*RECORDS FOR THIS EXERCISE*:

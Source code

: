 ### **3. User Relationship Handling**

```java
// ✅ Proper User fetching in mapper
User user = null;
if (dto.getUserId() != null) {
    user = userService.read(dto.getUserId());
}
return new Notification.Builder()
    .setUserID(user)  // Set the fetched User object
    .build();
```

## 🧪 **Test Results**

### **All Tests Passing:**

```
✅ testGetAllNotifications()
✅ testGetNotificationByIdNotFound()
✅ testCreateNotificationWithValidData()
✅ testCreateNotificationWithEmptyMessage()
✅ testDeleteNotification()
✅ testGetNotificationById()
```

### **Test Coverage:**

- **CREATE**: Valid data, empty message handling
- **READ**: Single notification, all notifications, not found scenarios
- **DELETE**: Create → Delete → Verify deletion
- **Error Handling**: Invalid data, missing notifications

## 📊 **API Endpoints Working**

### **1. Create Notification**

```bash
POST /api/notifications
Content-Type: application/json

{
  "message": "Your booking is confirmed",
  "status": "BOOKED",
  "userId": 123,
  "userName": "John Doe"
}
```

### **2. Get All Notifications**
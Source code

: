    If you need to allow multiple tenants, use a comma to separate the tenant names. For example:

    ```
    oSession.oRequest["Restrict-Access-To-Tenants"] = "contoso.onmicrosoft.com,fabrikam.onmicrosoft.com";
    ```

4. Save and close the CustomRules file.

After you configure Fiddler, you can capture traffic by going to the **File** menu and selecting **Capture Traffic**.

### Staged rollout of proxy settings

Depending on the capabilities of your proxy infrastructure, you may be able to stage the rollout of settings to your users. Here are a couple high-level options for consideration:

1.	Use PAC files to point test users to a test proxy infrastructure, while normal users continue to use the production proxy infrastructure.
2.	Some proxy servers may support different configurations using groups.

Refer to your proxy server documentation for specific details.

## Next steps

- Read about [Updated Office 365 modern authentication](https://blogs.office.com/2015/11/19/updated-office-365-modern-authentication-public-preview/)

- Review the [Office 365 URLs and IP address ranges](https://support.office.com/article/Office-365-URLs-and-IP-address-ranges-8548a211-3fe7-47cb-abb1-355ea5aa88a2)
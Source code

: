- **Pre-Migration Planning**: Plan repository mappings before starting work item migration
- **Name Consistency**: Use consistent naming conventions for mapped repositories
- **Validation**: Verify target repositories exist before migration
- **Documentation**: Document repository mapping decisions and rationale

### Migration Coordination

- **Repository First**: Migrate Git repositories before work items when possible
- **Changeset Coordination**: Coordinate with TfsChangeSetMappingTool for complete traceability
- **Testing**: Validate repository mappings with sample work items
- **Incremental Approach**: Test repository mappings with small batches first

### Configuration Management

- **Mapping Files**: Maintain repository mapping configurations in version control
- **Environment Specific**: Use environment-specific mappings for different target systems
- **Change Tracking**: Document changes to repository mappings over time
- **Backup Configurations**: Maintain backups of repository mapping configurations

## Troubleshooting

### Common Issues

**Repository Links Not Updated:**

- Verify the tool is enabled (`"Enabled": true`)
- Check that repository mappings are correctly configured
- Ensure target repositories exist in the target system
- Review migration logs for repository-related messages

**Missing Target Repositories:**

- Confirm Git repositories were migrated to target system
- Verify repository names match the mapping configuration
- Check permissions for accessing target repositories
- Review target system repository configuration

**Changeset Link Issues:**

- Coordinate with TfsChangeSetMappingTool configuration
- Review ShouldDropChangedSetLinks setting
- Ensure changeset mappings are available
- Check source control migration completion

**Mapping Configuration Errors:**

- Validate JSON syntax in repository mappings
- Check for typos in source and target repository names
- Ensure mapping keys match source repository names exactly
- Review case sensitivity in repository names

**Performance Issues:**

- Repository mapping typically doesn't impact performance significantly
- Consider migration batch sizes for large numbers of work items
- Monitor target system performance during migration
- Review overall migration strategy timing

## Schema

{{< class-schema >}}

...

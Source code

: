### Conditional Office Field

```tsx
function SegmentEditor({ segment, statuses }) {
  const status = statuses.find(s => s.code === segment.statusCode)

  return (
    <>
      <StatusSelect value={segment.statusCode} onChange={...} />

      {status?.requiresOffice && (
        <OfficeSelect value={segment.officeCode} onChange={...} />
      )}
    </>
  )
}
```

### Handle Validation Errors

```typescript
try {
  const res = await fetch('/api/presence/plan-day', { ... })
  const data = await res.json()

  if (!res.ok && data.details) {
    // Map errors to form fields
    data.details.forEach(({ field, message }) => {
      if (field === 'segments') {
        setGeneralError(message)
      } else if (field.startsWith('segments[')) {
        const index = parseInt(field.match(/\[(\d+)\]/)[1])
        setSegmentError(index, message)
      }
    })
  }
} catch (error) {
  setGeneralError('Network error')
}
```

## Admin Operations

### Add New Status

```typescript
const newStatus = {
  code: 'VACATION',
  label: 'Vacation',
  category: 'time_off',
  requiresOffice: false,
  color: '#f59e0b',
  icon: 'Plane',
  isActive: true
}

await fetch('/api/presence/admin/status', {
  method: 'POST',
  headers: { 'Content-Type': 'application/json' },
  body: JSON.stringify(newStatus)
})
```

...

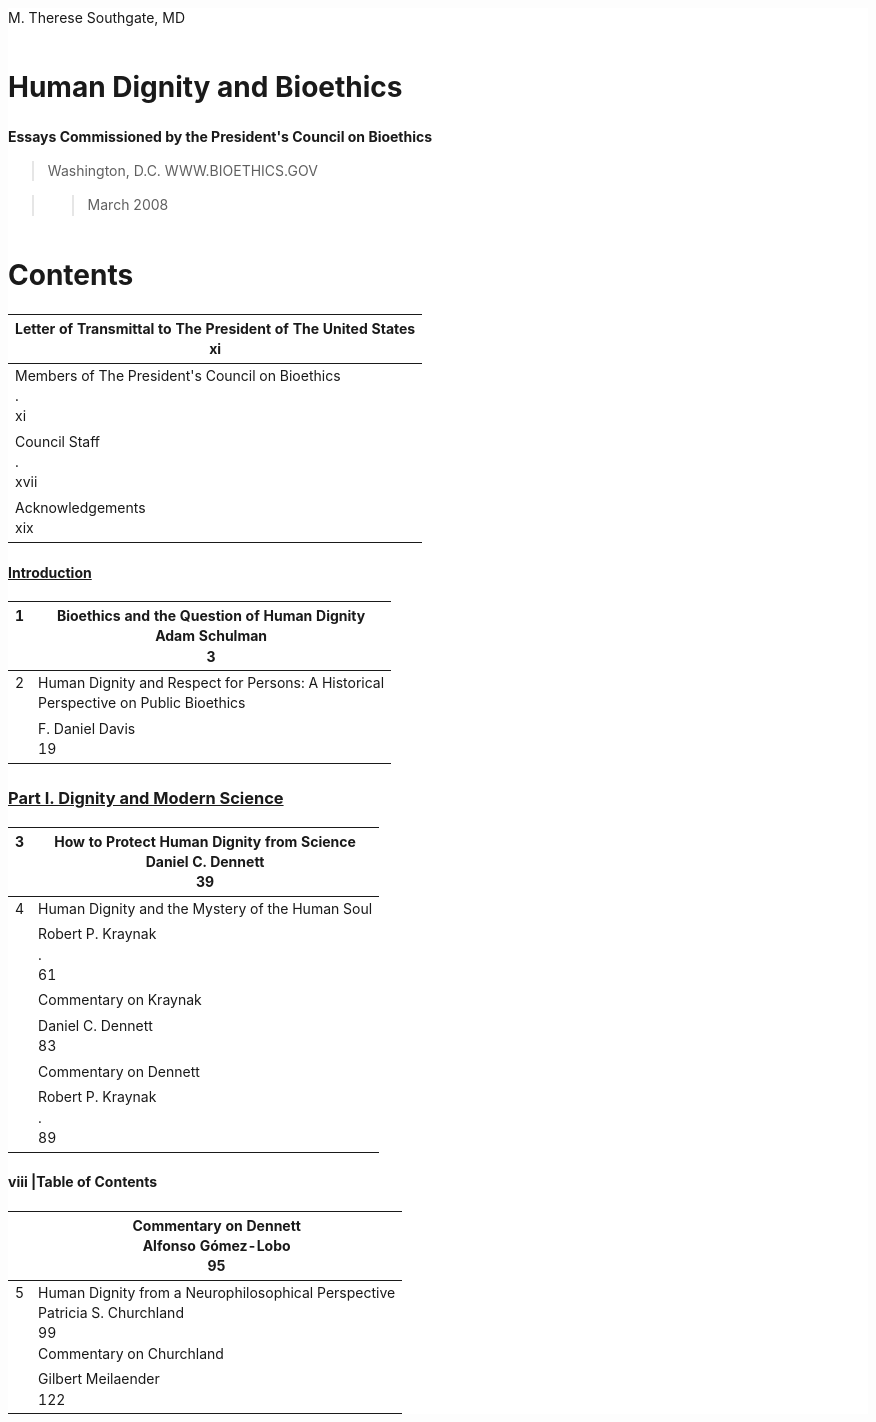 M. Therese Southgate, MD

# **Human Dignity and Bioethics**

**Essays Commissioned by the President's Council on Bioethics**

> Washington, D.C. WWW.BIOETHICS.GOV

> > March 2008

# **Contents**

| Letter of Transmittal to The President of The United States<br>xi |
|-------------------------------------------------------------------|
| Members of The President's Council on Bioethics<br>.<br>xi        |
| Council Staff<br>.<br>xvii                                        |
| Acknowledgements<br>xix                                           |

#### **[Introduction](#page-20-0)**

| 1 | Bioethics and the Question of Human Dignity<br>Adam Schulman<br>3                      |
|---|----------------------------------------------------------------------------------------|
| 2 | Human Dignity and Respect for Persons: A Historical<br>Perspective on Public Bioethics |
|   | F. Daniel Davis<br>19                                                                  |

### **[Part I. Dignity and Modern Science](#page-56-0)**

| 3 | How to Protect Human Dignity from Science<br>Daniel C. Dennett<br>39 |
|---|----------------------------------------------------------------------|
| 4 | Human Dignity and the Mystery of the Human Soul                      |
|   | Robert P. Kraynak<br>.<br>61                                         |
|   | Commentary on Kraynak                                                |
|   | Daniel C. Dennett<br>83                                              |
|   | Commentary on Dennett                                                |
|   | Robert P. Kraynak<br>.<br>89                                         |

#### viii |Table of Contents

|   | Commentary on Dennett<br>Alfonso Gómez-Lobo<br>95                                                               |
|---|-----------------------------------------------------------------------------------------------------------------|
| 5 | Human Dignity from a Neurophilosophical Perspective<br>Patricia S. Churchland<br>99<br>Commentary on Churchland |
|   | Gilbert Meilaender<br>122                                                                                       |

*TASK TO CARRY OUT*: The required output is each line of the entries that contains the word "configurations".

*TASK RESPONSE*:
2.	Some proxy servers may support different configurations using groups.
- **Mapping Files**: Maintain repository mapping configurations in version control
- **Backup Configurations**: Maintain backups of repository mapping configurations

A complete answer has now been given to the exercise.